> **Provided records**:
####

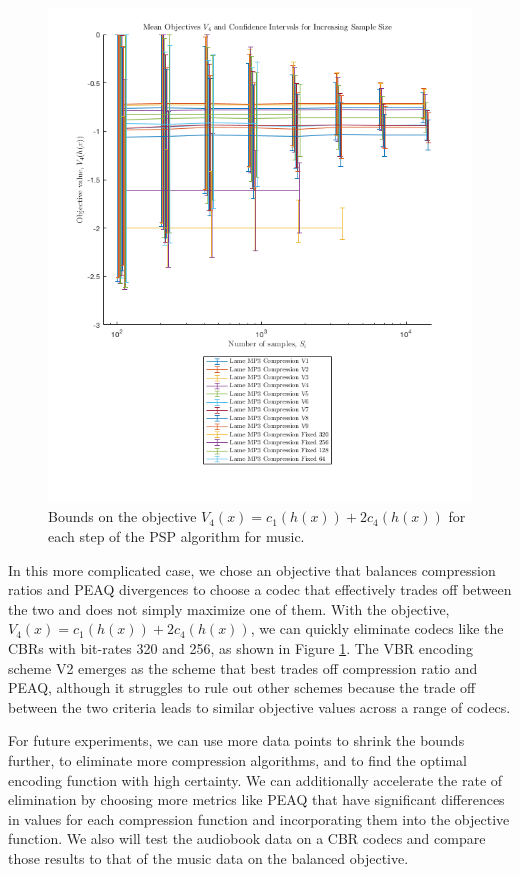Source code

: \documentclass{article}
\begin{document}
{\begin{figure}
    \centering
    \includegraphics[width=\textwidth,trim={1.3cm 1.5cm 1.65cm 0.5cm},clip]{codec_figures/obj4plot.png}
    \caption{Bounds on the objective $V_4(x) = c_1(h(x)) + 2c_4(h(x))$ for each step of the PSP algorithm for music.}
    \label{obj4plot}
\end{figure}

In this more complicated case, we chose an objective that balances compression ratios and PEAQ divergences to choose a codec that effectively trades off between the two and does not simply maximize one of them. With the objective, $V_4(x) =   c_1(h(x))+ 2 c_4(h(x))$, we can quickly eliminate codecs like the CBRs with bit-rates 320 and 256, as shown in Figure \ref{obj4plot}. The VBR encoding scheme V2 emerges as the scheme that best trades off compression ratio and PEAQ, although it struggles to rule out other schemes because the trade off between the two criteria leads to similar objective values across a range of codecs.

For future experiments, we can use more data points to shrink the bounds further, to eliminate more compression algorithms, and to find the optimal encoding function with high certainty. We can additionally accelerate the rate of elimination by choosing more metrics like PEAQ that have significant differences in values for each compression function and incorporating them into the objective function. We also will test the audiobook data on a CBR codecs and compare those results to that of the music data on the balanced objective.

}
\end{document}
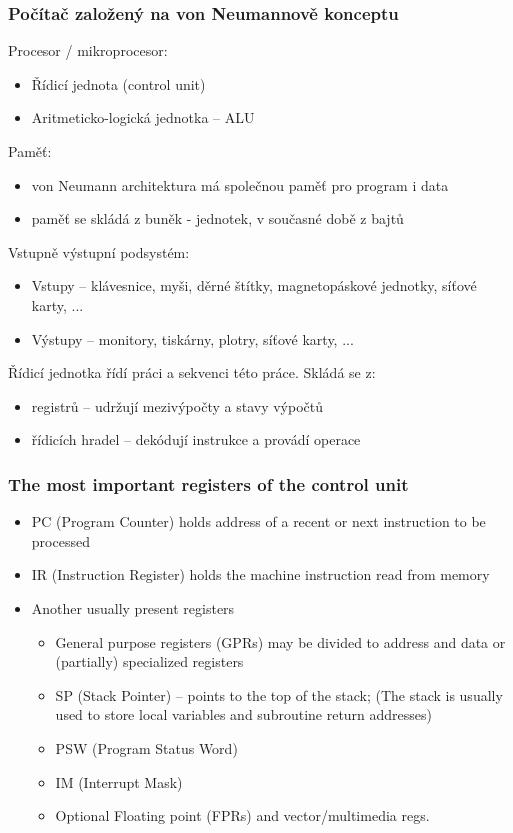 \documentclass{beamer}
\begin{document}
\begin{frame}
\frametitle{Počítač založený na von Neumannově konceptu}

Procesor / mikroprocesor:
\begin{itemize}
\item Řídicí jednota (control unit)
\item Aritmeticko-logická jednotka -- ALU
\end{itemize}

Paměť: 
\begin{itemize}
\item von Neumann architektura má společnou paměť pro program i data
\item paměť se skládá z buněk - jednotek, v současné době z bajtů
\end{itemize}

Vstupně výstupní podsystém:
\begin{itemize}
\item Vstupy -- klávesnice, myši, děrné štítky, magnetopáskové jednotky, síťové karty, ...
\item Výstupy -- monitory, tiskárny, plotry, síťové karty, ...
\end{itemize}

Řídicí jednotka řídí práci a sekvenci této práce. Skládá se z:
\begin{itemize}
\item registrů – udržují mezivýpočty a stavy výpočtů
\item řídicích hradel -- dekódují instrukce a provádí operace
\end{itemize}
\end{frame}


\begin{frame}
\frametitle{The most important registers of the control unit}
\begin{itemize}
\item PC (Program Counter)
holds address of a recent or next instruction to be processed
\item IR (Instruction Register)
holds the machine instruction read from memory
\item Another usually present registers
\begin{itemize}
\item General purpose registers (GPRs)
may be divided to address and data or (partially) specialized registers
\item SP (Stack Pointer) – points to the top of the stack; (The stack is usually used to store local variables and subroutine return addresses)
\item PSW (Program Status Word)
\item IM (Interrupt Mask)
\item Optional Floating point (FPRs) and vector/multimedia regs.
\end{itemize}
\end{itemize}
\end{frame}
\end{document}
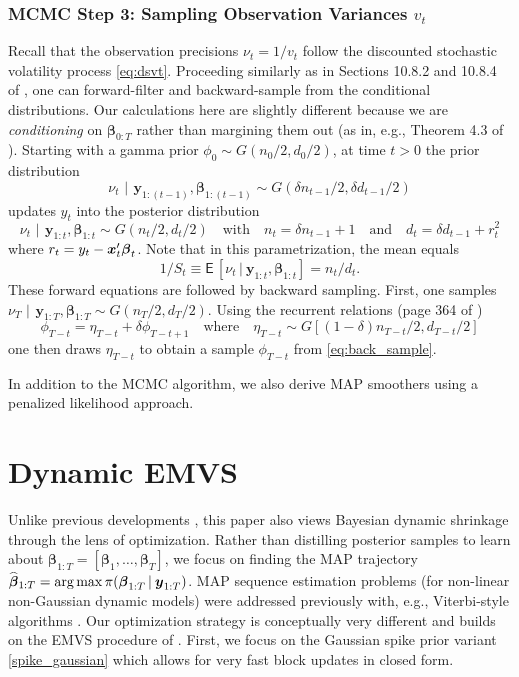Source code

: \documentclass[ba]{imsart}
\numberwithin{equation}{section}
\theoremstyle{plain}
\def\x{\mbox{\boldmath$x$}}
\def\y{\mbox{\boldmath$y$}}
\def\b{\mbox{\boldmath$b$}}
\newcommand{\bm}[1]{\boldsymbol{#1}}
\newcommand{\E}{\mathsf{E\,}}
\newcommand{\wh}[1]{\smash{\widehat{#1}}}
\def\C {\,|\:}
\def\C {\,|\:}
\def\y{\bm{y}}
\def\b{\bm{\beta}}
\begin{document}
{{{\subsubsection{MCMC  Step 3: Sampling Observation Variances $v_t$} 
Recall that the observation precisions $\nu_t=1/v_t$ follow the discounted stochastic volatility process \eqref{eq:dsvt}. Proceeding similarly as in Sections 10.8.2 and 10.8.4 of \cite{WestHarrison1997book2}, one can forward-filter and backward-sample from the conditional distributions. Our calculations here are slightly different because we are {\em conditioning} on $\b_{0:T}$ rather than margining them out (as in, e.g.,  Theorem 4.3 of \cite{WestHarrison1997book2}). Starting with a gamma prior $\phi_0\sim G(n_0/2,d_0/2)$, at time $t>0$ the prior distribution
$$
\nu_t\,\C\, \y_{1:(t-1)},\b_{1:(t-1)}\sim G(\delta n_{t-1}/2,\delta d_{t-1}/2)
$$
updates $y_t$ into the posterior distribution 
\begin{equation}\label{eq:recurrent_variance}
\nu_t\,\C\, \y_{1:t},\b_{1:t}\sim G( n_{t}/2,  d_{t}/2)\quad\text{with}\quad n_t=\delta n_{t-1}+1\quad\text{and}\quad d_t=\delta d_{t-1}+r_t^2
\end{equation}
where $r_t=y_t-\x_t'\b_t$. Note that  in this parametrization, the mean equals
\begin{equation}\label{eq:mean}
1/S_{t}\equiv \E [\nu_t\C  \y_{1:t},\b_{1:t}] =n_{t}/d_{t}.
\end{equation}
These  forward  equations are followed by backward sampling. First, one samples $\nu_T\,\C\,  \y_{1:T},\b_{1:T} \sim G( n_{T}/2,  d_{T}/2)$.
Using the recurrent relations (page 364 of \cite{WestHarrison1997book2})
\begin{equation}\label{eq:back_sample}
\phi_{T-t}=\eta_{T-t}+\delta \phi_{T-t+1}\quad\text{where}\quad \eta_{T-t}\sim G[(1-\delta)n_{T-t}/2, d_{T-t}/2]
\end{equation}
one then draws $\eta_{T-t}$ to obtain a sample $\phi_{T-t}$ from \eqref{eq:back_sample}.
}

In addition to the MCMC algorithm, we also derive MAP smoothers using a penalized likelihood approach.


\section{Dynamic EMVS}\label{sec:dynamic_EMVS}
Unlike previous developments \citep{nakajima_west,kalli_griffin}, this paper also views  Bayesian dynamic shrinkage  through the lens of optimization. Rather than distilling posterior samples  to learn about $\b_{1:T}=[\b_1,\dots,\b_T]$,  we focus  on finding the MAP trajectory $\wh{\b}_{1:T}=\arg\max\pi(\b_{1:T}\C\y_{1:T})$.  MAP sequence estimation problems  (for non-linear non-Gaussian dynamic models)  were addressed previously with,  e.g., Viterbi-style algorithms \citep{godsill}. 
Our optimization strategy is conceptually very different and builds on the  EMVS procedure of \cite{RG14}.  First, we focus on the Gaussian spike prior variant \eqref{spike_gaussian} which allows for very fast block updates in closed form.

}}
\end{document}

####

> **Action item**:
State the number of lines in the preceding data that contain the word "into", and nothing besides.

> **Result of this task**:
2